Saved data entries
=== Begin Enclosure ===

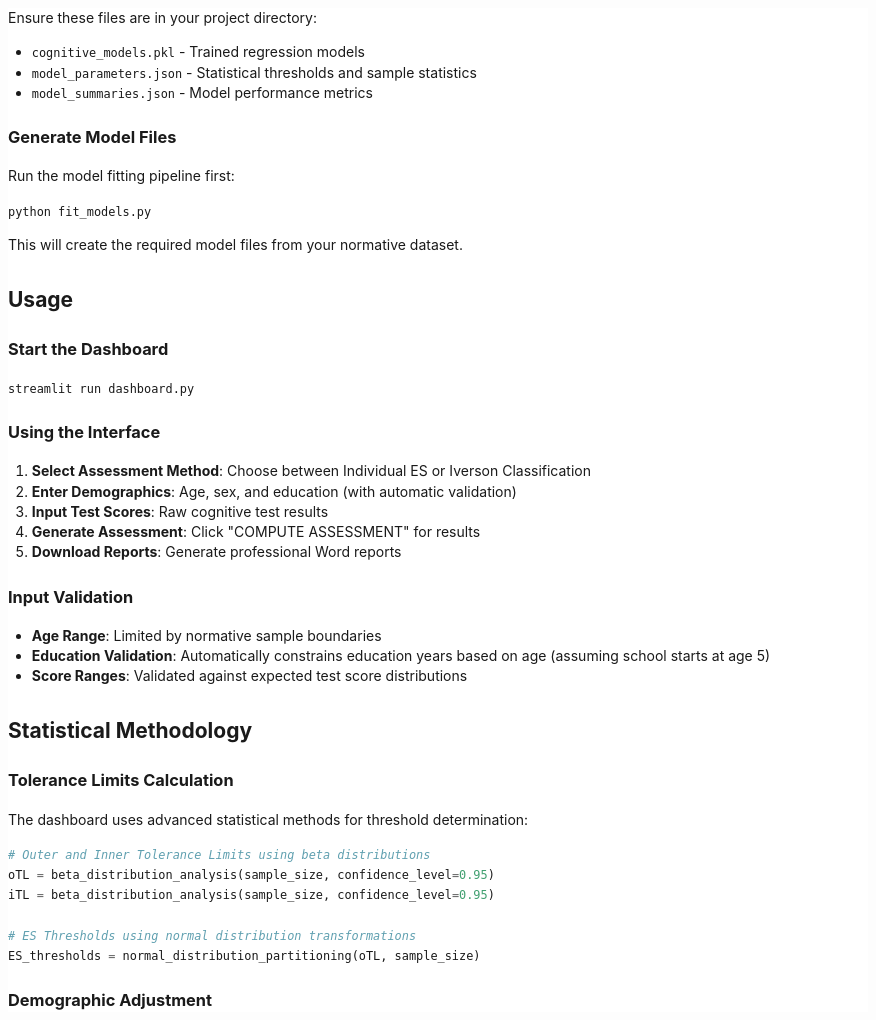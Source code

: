 Ensure these files are in your project directory:
- `cognitive_models.pkl` - Trained regression models
- `model_parameters.json` - Statistical thresholds and sample statistics
- `model_summaries.json` - Model performance metrics

### Generate Model Files

Run the model fitting pipeline first:

```python
python fit_models.py
```

This will create the required model files from your normative dataset.

## Usage

### Start the Dashboard

```bash
streamlit run dashboard.py
```

### Using the Interface

1. **Select Assessment Method**: Choose between Individual ES or Iverson Classification
2. **Enter Demographics**: Age, sex, and education (with automatic validation)
3. **Input Test Scores**: Raw cognitive test results
4. **Generate Assessment**: Click "COMPUTE ASSESSMENT" for results
5. **Download Reports**: Generate professional Word reports

### Input Validation

- **Age Range**: Limited by normative sample boundaries
- **Education Validation**: Automatically constrains education years based on age (assuming school starts at age 5)
- **Score Ranges**: Validated against expected test score distributions

## Statistical Methodology

### Tolerance Limits Calculation

The dashboard uses advanced statistical methods for threshold determination:

```python
# Outer and Inner Tolerance Limits using beta distributions
oTL = beta_distribution_analysis(sample_size, confidence_level=0.95)
iTL = beta_distribution_analysis(sample_size, confidence_level=0.95)

# ES Thresholds using normal distribution transformations  
ES_thresholds = normal_distribution_partitioning(oTL, sample_size)
```

### Demographic Adjustment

=== End Enclosure ===

### WHAT THE TASK ASKS
Nothing but the lines from the one that contains "1. **Select Assessment" through the last line of the entries should appear in your reply, each repeated exactly.

### REPLY
1. **Select Assessment Method**: Choose between Individual ES or Iverson Classification
2. **Enter Demographics**: Age, sex, and education (with automatic validation)
3. **Input Test Scores**: Raw cognitive test results
4. **Generate Assessment**: Click "COMPUTE ASSESSMENT" for results
5. **Download Reports**: Generate professional Word reports

### Input Validation

- **Age Range**: Limited by normative sample boundaries
- **Education Validation**: Automatically constrains education years based on age (assuming school starts at age 5)
- **Score Ranges**: Validated against expected test score distributions

## Statistical Methodology

### Tolerance Limits Calculation

The dashboard uses advanced statistical methods for threshold determination:

```python
# Outer and Inner Tolerance Limits using beta distributions
oTL = beta_distribution_analysis(sample_size, confidence_level=0.95)
iTL = beta_distribution_analysis(sample_size, confidence_level=0.95)

# ES Thresholds using normal distribution transformations  
ES_thresholds = normal_distribution_partitioning(oTL, sample_size)
```

### Demographic Adjustment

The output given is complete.